WORK TO BE COMPLETED: Output the data in full. Keep every entry exactly as written.

### SUPPLIED MATERIAL

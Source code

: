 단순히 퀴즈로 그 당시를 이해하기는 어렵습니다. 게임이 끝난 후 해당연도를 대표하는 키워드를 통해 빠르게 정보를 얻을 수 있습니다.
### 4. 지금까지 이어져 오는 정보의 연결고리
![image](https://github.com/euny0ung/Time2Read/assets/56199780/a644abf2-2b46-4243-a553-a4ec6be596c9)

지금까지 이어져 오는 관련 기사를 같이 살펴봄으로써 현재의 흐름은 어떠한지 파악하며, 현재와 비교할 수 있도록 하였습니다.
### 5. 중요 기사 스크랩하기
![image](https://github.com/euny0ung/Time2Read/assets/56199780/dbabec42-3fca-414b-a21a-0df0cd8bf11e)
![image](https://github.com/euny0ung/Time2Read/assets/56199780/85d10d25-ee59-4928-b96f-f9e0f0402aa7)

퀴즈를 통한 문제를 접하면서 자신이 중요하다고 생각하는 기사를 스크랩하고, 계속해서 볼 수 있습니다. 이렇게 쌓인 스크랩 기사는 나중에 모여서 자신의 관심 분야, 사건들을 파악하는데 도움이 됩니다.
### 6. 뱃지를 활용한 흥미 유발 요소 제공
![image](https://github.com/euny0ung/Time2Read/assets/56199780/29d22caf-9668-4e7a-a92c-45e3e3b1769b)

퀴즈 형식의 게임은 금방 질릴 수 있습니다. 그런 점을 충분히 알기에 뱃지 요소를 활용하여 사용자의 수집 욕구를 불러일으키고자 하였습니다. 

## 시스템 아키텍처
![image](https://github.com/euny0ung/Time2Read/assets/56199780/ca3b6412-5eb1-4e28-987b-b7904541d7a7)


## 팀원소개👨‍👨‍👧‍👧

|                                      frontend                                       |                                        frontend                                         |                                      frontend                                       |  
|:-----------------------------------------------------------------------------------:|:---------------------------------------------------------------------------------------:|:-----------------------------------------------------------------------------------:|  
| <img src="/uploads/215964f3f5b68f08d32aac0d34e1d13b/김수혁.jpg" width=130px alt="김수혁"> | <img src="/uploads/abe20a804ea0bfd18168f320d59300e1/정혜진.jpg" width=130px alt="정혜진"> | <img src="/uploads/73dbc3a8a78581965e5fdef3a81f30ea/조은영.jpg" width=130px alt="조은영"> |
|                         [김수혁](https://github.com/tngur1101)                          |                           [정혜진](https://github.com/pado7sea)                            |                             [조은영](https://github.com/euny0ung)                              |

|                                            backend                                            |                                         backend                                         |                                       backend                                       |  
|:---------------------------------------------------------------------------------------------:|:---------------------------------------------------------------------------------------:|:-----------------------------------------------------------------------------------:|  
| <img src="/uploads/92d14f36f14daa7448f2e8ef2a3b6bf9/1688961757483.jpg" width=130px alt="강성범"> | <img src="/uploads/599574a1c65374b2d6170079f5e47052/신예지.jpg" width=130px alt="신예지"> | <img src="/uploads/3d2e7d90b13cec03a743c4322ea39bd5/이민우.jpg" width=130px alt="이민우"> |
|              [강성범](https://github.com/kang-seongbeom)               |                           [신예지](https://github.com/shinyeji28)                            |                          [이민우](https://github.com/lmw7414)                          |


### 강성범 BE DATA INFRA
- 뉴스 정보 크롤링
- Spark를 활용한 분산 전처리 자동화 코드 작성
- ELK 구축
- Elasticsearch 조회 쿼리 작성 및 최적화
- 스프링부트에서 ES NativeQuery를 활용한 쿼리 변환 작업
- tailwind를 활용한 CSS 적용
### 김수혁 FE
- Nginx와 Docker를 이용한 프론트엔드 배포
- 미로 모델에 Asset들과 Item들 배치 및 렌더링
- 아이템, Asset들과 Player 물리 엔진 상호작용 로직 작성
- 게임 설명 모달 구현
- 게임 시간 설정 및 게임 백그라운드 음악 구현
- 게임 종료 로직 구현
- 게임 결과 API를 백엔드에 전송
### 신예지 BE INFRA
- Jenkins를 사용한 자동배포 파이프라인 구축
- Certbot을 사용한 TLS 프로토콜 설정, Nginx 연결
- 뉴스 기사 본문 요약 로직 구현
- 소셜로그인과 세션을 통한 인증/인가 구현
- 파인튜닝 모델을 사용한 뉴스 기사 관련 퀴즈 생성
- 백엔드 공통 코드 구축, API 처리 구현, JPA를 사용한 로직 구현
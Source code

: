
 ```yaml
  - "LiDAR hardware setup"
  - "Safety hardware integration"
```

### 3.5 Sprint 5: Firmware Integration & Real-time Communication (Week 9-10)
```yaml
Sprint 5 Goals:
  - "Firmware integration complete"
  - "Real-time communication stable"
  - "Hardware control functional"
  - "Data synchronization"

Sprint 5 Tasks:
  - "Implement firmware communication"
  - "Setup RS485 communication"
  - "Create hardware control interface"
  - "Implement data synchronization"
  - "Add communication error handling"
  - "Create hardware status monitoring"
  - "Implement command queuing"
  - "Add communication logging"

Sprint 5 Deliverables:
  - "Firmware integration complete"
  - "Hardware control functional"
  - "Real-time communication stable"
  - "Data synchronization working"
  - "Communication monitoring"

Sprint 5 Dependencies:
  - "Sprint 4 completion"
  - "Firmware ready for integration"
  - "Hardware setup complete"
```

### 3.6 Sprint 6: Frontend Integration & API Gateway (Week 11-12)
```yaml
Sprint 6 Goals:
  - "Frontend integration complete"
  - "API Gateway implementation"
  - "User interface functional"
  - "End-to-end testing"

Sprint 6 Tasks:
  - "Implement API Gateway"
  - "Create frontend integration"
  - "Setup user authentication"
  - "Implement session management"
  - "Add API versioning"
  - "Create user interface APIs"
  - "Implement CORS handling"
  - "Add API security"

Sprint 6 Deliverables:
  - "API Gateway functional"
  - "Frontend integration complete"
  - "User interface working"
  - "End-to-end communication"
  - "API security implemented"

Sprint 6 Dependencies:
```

######

RESULT FOR THIS EXERCISE:
Source code

: 단순히 퀴즈로 그 당시를 이해하기는 어렵습니다. 게임이 끝난 후 해당연도를 대표하는 키워드를 통해 빠르게 정보를 얻을 수 있습니다.
### 4. 지금까지 이어져 오는 정보의 연결고리
![image](https://github.com/euny0ung/Time2Read/assets/56199780/a644abf2-2b46-4243-a553-a4ec6be596c9)

지금까지 이어져 오는 관련 기사를 같이 살펴봄으로써 현재의 흐름은 어떠한지 파악하며, 현재와 비교할 수 있도록 하였습니다.
### 5. 중요 기사 스크랩하기
![image](https://github.com/euny0ung/Time2Read/assets/56199780/dbabec42-3fca-414b-a21a-0df0cd8bf11e)
![image](https://github.com/euny0ung/Time2Read/assets/56199780/85d10d25-ee59-4928-b96f-f9e0f0402aa7)

퀴즈를 통한 문제를 접하면서 자신이 중요하다고 생각하는 기사를 스크랩하고, 계속해서 볼 수 있습니다. 이렇게 쌓인 스크랩 기사는 나중에 모여서 자신의 관심 분야, 사건들을 파악하는데 도움이 됩니다.
### 6. 뱃지를 활용한 흥미 유발 요소 제공
![image](https://github.com/euny0ung/Time2Read/assets/56199780/29d22caf-9668-4e7a-a92c-45e3e3b1769b)

퀴즈 형식의 게임은 금방 질릴 수 있습니다. 그런 점을 충분히 알기에 뱃지 요소를 활용하여 사용자의 수집 욕구를 불러일으키고자 하였습니다. 

## 시스템 아키텍처
![image](https://github.com/euny0ung/Time2Read/assets/56199780/ca3b6412-5eb1-4e28-987b-b7904541d7a7)


## 팀원소개👨‍👨‍👧‍👧

|                                      frontend                                       |                                        frontend                                         |                                      frontend                                       |  
|:-----------------------------------------------------------------------------------:|:---------------------------------------------------------------------------------------:|:-----------------------------------------------------------------------------------:|  
| <img src="/uploads/215964f3f5b68f08d32aac0d34e1d13b/김수혁.jpg" width=130px alt="김수혁"> | <img src="/uploads/abe20a804ea0bfd18168f320d59300e1/정혜진.jpg" width=130px alt="정혜진"> | <img src="/uploads/73dbc3a8a78581965e5fdef3a81f30ea/조은영.jpg" width=130px alt="조은영"> |
|                         [김수혁](https://github.com/tngur1101)                          |                           [정혜진](https://github.com/pado7sea)                            |                             [조은영](https://github.com/euny0ung)                              |

|                                            backend                                            |                                         backend                                         |                                       backend                                       |  
|:---------------------------------------------------------------------------------------------:|:---------------------------------------------------------------------------------------:|:-----------------------------------------------------------------------------------:|  
| <img src="/uploads/92d14f36f14daa7448f2e8ef2a3b6bf9/1688961757483.jpg" width=130px alt="강성범"> | <img src="/uploads/599574a1c65374b2d6170079f5e47052/신예지.jpg" width=130px alt="신예지"> | <img src="/uploads/3d2e7d90b13cec03a743c4322ea39bd5/이민우.jpg" width=130px alt="이민우"> |
|              [강성범](https://github.com/kang-seongbeom)               |                           [신예지](https://github.com/shinyeji28)                            |                          [이민우](https://github.com/lmw7414)                          |


### 강성범 BE DATA INFRA
- 뉴스 정보 크롤링
- Spark를 활용한 분산 전처리 자동화 코드 작성
- ELK 구축
- Elasticsearch 조회 쿼리 작성 및 최적화
- 스프링부트에서 ES NativeQuery를 활용한 쿼리 변환 작업
- tailwind를 활용한 CSS 적용
### 김수혁 FE
- Nginx와 Docker를 이용한 프론트엔드 배포
- 미로 모델에 Asset들과 Item들 배치 및 렌더링
- 아이템, Asset들과 Player 물리 엔진 상호작용 로직 작성
- 게임 설명 모달 구현
- 게임 시간 설정 및 게임 백그라운드 음악 구현
- 게임 종료 로직 구현
- 게임 결과 API를 백엔드에 전송
### 신예지 BE INFRA
- Jenkins를 사용한 자동배포 파이프라인 구축
- Certbot을 사용한 TLS 프로토콜 설정, Nginx 연결
- 뉴스 기사 본문 요약 로직 구현
- 소셜로그인과 세션을 통한 인증/인가 구현
- 파인튜닝 모델을 사용한 뉴스 기사 관련 퀴즈 생성
- 백엔드 공통 코드 구축, API 처리 구현, JPA를 사용한 로직 구현
Source code

:
 ```yaml
  - "LiDAR hardware setup"
  - "Safety hardware integration"
```

### 3.5 Sprint 5: Firmware Integration & Real-time Communication (Week 9-10)
```yaml
Sprint 5 Goals:
  - "Firmware integration complete"
  - "Real-time communication stable"
  - "Hardware control functional"
  - "Data synchronization"

Sprint 5 Tasks:
  - "Implement firmware communication"
  - "Setup RS485 communication"
  - "Create hardware control interface"
  - "Implement data synchronization"
  - "Add communication error handling"
  - "Create hardware status monitoring"
  - "Implement command queuing"
  - "Add communication logging"

Sprint 5 Deliverables:
  - "Firmware integration complete"
  - "Hardware control functional"
  - "Real-time communication stable"
  - "Data synchronization working"
  - "Communication monitoring"

Sprint 5 Dependencies:
  - "Sprint 4 completion"
  - "Firmware ready for integration"
  - "Hardware setup complete"
```

### 3.6 Sprint 6: Frontend Integration & API Gateway (Week 11-12)
```yaml
Sprint 6 Goals:
  - "Frontend integration complete"
  - "API Gateway implementation"
  - "User interface functional"
  - "End-to-end testing"

Sprint 6 Tasks:
  - "Implement API Gateway"
  - "Create frontend integration"
  - "Setup user authentication"
  - "Implement session management"
  - "Add API versioning"
  - "Create user interface APIs"
  - "Implement CORS handling"
  - "Add API security"

Sprint 6 Deliverables:
  - "API Gateway functional"
  - "Frontend integration complete"
  - "User interface working"
  - "End-to-end communication"
  - "API security implemented"

Sprint 6 Dependencies:
```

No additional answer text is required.